--- STORED DATA Enclosed Below ---

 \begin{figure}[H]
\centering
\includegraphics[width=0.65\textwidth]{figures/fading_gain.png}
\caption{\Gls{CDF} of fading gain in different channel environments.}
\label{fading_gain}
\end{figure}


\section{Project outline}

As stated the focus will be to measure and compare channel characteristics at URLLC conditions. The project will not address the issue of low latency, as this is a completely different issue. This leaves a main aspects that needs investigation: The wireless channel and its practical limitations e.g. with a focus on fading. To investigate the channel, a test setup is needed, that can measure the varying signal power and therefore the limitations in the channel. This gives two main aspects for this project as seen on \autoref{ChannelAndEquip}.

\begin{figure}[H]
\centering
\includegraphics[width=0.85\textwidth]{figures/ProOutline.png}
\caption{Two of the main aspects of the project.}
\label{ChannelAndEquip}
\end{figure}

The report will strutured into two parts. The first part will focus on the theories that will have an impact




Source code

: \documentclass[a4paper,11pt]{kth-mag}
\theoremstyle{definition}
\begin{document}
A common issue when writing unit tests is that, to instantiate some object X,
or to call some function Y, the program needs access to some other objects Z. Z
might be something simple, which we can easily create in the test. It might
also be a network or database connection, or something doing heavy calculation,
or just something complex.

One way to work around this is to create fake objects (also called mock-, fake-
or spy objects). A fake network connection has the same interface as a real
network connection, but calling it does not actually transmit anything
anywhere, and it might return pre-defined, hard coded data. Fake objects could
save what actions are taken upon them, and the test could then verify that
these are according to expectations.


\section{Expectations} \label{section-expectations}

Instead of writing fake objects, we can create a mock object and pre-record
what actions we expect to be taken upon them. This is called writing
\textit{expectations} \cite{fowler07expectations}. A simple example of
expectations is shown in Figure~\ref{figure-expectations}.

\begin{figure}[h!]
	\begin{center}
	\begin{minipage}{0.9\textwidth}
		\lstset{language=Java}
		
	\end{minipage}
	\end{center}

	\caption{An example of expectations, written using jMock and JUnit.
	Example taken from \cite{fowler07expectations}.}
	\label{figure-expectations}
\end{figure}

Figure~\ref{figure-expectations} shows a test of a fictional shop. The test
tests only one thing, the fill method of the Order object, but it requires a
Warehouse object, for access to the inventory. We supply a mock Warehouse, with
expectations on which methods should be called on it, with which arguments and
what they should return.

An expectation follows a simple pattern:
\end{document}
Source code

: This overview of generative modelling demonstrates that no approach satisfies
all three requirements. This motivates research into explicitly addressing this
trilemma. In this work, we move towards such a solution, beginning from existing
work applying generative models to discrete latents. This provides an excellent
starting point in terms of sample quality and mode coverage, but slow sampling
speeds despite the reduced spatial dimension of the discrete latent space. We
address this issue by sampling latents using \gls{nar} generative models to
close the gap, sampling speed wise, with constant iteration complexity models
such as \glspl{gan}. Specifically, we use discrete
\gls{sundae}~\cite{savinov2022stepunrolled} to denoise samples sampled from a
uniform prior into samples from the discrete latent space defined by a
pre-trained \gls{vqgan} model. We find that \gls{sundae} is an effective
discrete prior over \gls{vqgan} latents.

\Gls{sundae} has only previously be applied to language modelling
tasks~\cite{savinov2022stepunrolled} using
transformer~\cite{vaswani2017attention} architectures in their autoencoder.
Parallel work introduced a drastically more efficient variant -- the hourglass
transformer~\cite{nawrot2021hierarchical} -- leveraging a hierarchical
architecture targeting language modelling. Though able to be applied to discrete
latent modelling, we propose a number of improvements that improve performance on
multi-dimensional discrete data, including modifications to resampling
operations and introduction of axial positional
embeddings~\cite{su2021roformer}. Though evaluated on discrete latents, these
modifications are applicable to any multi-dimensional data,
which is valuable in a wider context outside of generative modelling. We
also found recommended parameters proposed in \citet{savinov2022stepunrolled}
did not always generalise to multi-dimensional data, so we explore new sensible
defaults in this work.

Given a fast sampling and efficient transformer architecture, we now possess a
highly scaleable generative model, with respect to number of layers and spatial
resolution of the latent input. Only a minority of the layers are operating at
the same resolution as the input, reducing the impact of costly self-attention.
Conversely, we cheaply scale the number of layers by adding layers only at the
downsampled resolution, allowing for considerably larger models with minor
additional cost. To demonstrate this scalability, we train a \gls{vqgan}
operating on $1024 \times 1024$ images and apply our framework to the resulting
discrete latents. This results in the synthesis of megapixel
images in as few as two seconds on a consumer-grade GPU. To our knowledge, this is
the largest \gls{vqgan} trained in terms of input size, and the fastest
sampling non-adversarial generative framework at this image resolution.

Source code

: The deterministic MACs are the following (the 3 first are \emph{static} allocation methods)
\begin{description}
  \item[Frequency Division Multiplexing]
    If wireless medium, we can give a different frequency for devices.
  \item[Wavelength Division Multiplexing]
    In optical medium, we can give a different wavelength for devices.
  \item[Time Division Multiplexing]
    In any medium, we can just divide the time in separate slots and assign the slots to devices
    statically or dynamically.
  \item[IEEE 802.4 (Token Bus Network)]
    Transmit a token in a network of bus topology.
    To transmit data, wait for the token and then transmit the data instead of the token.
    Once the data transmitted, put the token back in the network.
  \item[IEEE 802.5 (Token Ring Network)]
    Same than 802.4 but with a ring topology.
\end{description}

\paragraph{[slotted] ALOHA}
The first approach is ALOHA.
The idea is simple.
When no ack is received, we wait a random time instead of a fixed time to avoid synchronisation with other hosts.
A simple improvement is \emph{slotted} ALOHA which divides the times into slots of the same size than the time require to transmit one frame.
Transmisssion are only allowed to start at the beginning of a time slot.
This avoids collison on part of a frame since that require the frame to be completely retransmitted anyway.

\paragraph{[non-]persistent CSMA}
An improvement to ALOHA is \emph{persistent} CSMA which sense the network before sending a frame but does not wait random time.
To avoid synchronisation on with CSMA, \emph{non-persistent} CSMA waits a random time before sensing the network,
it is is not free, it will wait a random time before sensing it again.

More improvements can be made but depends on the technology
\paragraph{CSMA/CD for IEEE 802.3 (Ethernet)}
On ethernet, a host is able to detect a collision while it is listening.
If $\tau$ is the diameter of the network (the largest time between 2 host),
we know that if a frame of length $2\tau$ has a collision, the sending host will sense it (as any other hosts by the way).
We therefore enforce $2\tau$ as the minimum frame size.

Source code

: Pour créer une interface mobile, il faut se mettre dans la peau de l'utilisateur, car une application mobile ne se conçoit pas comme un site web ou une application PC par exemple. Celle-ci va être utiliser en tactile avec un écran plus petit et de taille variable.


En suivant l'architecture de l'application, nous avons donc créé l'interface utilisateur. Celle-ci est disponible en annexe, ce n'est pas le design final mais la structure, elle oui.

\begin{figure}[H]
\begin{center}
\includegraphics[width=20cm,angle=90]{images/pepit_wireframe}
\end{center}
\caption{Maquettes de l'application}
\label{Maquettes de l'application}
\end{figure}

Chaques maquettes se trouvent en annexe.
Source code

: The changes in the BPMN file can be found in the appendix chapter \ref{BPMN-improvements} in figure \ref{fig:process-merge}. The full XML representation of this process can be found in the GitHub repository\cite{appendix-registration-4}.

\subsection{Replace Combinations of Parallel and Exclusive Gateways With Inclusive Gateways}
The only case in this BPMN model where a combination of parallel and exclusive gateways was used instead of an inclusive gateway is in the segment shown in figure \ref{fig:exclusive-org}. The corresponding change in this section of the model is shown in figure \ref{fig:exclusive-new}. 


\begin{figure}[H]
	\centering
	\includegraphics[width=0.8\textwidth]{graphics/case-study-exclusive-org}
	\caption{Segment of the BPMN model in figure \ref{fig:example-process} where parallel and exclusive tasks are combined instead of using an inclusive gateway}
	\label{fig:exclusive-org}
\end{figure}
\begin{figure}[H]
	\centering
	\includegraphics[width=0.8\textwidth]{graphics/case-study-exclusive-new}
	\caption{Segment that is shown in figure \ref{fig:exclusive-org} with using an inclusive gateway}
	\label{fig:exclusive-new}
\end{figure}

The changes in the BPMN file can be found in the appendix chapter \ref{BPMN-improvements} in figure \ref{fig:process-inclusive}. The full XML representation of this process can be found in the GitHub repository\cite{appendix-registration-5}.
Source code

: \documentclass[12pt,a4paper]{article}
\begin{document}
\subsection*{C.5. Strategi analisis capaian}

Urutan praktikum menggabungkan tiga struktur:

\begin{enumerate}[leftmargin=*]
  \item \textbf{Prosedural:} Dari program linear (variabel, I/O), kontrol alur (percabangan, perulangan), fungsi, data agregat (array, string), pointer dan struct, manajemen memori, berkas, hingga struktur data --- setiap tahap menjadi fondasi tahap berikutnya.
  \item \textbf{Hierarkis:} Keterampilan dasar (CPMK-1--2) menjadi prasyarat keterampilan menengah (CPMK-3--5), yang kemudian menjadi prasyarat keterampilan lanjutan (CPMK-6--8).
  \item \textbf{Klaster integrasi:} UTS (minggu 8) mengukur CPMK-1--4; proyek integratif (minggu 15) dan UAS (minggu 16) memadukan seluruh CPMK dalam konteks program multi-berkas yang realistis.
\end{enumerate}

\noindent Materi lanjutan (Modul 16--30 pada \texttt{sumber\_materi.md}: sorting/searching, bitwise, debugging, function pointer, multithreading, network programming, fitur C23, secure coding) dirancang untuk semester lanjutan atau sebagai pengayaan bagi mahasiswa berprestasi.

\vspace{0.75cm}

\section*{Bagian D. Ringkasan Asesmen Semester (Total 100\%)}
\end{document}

--- End of Enclosed STORED DATA ---

• [WHAT NEEDS TO BE DONE]: Return, word for word, the lines of the data above from the line with "expectations on which" through the line with "no approach satisfies", inclusive.

• [WRITTEN SOLUTION]:
expectations on which methods should be called on it, with which arguments and
what they should return.

An expectation follows a simple pattern:
\end{document}
Source code

: This overview of generative modelling demonstrates that no approach satisfies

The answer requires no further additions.